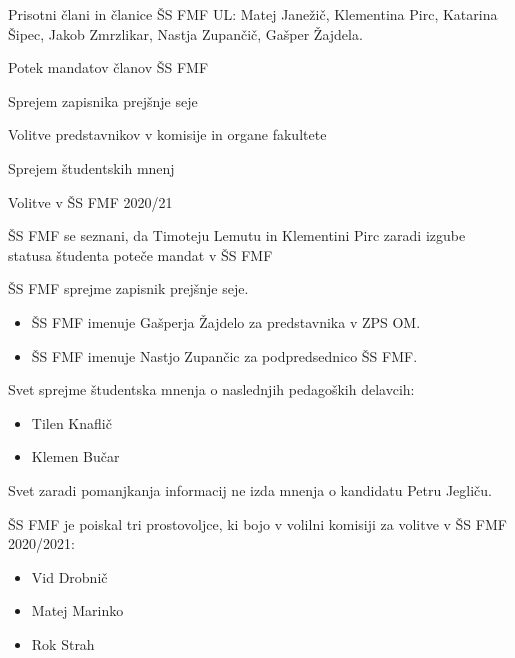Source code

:\documentclass{seja}
\begin{document}
Prisotni člani in članice ŠS FMF UL:
Matej Janežič,
Klementina Pirc,
Katarina Šipec,
Jakob Zmrzlikar,
Nastja Zupančič,
Gašper Žajdela.


\begin{red*}
    \item
    Potek mandatov članov ŠS FMF
	\item
	Sprejem zapisnika prejšnje seje
	\item
	Volitve predstavnikov v komisije in organe fakultete
    \item
    Sprejem študentskih mnenj
    \item 
    Volitve v ŠS FMF 2020/21
\end{red*}



\begin{ad}
    \item 
    ŠS FMF se seznani, da Timoteju Lemutu in Klementini Pirc zaradi izgube statusa študenta poteče mandat v ŠS FMF
    \item
    \begin{sklep*}
        ŠS FMF sprejme zapisnik prejšnje seje.
    \end{sklep*}

    \item
    \begin{sklep*}
        \begin{itemize}
        \item ŠS FMF imenuje Gašperja Žajdelo za predstavnika v ZPS OM.
        \item ŠS FMF imenuje Nastjo Zupančic za podpredsednico ŠS FMF. 
        \end{itemize}
    \end{sklep*}
    
    \item 
    \begin{sklep*}
    Svet sprejme študentska mnenja o naslednjih pedagoških delavcih:
        \begin{itemize}
            \item Tilen Knaflič
            \item Klemen Bučar
        \end{itemize}
    Svet zaradi pomanjkanja informacij ne izda mnenja o kandidatu Petru Jegliču.
    \end{sklep*}
    
    \item
    ŠS FMF je poiskal tri prostovoljce, ki bojo v volilni komisiji za volitve v ŠS FMF 2020/2021:
    \begin{itemize}
        \item Vid Drobnič
        \item Matej Marinko
        \item Rok Strah
    \end{itemize}
    
\end{ad}
\end{document}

+++

■ TASK DETAILS ■
Quote the full listing above word for word; exclude every picture from the copy.

■ TASK OUTPUT ■
Source code

:\documentclass{seja}
\begin{document}
Prisotni člani in članice ŠS FMF UL:
Matej Janežič,
Klementina Pirc,
Katarina Šipec,
Jakob Zmrzlikar,
Nastja Zupančič,
Gašper Žajdela.


\begin{red*}
    \item
    Potek mandatov članov ŠS FMF
	\item
	Sprejem zapisnika prejšnje seje
	\item
	Volitve predstavnikov v komisije in organe fakultete
    \item
    Sprejem študentskih mnenj
    \item 
    Volitve v ŠS FMF 2020/21
\end{red*}



\begin{ad}
    \item 
    ŠS FMF se seznani, da Timoteju Lemutu in Klementini Pirc zaradi izgube statusa študenta poteče mandat v ŠS FMF
    \item
    \begin{sklep*}
        ŠS FMF sprejme zapisnik prejšnje seje.
    \end{sklep*}

    \item
    \begin{sklep*}
        \begin{itemize}
        \item ŠS FMF imenuje Gašperja Žajdelo za predstavnika v ZPS OM.
        \item ŠS FMF imenuje Nastjo Zupančic za podpredsednico ŠS FMF. 
        \end{itemize}
    \end{sklep*}
    
    \item 
    \begin{sklep*}
    Svet sprejme študentska mnenja o naslednjih pedagoških delavcih:
        \begin{itemize}
            \item Tilen Knaflič
            \item Klemen Bučar
        \end{itemize}
    Svet zaradi pomanjkanja informacij ne izda mnenja o kandidatu Petru Jegliču.
    \end{sklep*}
    
    \item
    ŠS FMF je poiskal tri prostovoljce, ki bojo v volilni komisiji za volitve v ŠS FMF 2020/2021:
    \begin{itemize}
        \item Vid Drobnič
        \item Matej Marinko
        \item Rok Strah
    \end{itemize}
    
\end{ad}
\end{document}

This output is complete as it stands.